## TASK ITEM
Could you find each line of the data below that contains the word "also" and copy those lines?

## INFORMATION SUPPLIED
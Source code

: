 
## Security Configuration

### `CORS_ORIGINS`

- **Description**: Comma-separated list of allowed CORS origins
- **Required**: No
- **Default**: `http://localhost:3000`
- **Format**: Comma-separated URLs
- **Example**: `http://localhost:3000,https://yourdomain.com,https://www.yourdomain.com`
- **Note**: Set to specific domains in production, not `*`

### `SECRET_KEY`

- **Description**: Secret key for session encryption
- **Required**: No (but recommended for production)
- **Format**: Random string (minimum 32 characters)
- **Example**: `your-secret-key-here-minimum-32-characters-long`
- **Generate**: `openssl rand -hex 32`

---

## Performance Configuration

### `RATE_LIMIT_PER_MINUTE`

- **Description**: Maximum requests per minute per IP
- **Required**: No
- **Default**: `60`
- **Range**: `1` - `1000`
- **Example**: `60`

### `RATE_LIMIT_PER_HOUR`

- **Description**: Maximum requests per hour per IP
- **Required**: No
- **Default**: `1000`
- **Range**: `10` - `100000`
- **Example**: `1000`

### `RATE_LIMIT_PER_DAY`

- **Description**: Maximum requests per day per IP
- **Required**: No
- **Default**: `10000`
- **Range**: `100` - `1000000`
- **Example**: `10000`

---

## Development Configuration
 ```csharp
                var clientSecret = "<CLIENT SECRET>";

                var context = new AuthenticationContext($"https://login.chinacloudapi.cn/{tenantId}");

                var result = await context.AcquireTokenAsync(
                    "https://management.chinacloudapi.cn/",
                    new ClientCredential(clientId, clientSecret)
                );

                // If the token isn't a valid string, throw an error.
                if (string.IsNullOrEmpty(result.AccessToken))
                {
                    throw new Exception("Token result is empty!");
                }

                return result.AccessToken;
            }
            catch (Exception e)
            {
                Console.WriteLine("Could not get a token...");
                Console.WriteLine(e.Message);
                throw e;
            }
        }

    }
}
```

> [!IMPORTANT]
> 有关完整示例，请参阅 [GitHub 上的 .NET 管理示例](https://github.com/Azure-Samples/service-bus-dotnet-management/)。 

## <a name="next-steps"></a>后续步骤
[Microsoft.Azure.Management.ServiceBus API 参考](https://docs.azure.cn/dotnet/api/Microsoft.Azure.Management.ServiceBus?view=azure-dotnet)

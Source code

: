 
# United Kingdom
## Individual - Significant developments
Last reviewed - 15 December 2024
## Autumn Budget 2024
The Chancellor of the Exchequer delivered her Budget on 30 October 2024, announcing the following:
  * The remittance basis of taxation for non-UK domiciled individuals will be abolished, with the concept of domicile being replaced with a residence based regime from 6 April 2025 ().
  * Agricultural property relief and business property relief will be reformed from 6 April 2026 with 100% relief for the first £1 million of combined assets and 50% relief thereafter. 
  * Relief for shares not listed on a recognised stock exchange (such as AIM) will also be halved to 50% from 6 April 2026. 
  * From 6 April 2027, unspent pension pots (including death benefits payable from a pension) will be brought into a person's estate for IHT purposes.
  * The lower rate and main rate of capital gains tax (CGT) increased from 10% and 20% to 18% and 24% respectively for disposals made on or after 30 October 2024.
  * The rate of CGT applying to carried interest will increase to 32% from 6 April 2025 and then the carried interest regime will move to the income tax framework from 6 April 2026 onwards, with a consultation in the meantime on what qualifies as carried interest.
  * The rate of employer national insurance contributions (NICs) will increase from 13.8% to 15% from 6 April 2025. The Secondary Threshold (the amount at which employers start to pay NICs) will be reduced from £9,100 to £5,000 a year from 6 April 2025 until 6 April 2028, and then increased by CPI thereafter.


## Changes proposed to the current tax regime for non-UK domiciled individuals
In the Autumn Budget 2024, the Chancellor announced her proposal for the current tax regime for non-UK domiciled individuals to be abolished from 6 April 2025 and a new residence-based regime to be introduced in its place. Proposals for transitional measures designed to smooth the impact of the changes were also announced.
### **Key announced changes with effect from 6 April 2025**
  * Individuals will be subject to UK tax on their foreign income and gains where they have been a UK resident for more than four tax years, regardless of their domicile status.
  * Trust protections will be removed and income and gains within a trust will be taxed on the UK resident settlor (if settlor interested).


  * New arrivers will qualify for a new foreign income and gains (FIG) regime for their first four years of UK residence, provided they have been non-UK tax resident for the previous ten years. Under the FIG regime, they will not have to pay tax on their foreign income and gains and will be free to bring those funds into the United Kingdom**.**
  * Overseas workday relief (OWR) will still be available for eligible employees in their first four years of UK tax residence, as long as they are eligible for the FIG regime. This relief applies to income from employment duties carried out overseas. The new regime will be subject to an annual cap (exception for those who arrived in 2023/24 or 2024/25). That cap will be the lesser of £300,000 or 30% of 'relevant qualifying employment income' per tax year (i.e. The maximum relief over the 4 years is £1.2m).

## TASK RESULT
  * Relief for shares not listed on a recognised stock exchange (such as AIM) will also be halved to 50% from 6 April 2026. 
In the Autumn Budget 2024, the Chancellor announced her proposal for the current tax regime for non-UK domiciled individuals to be abolished from 6 April 2025 and a new residence-based regime to be introduced in its place. Proposals for transitional measures designed to smooth the impact of the changes were also announced.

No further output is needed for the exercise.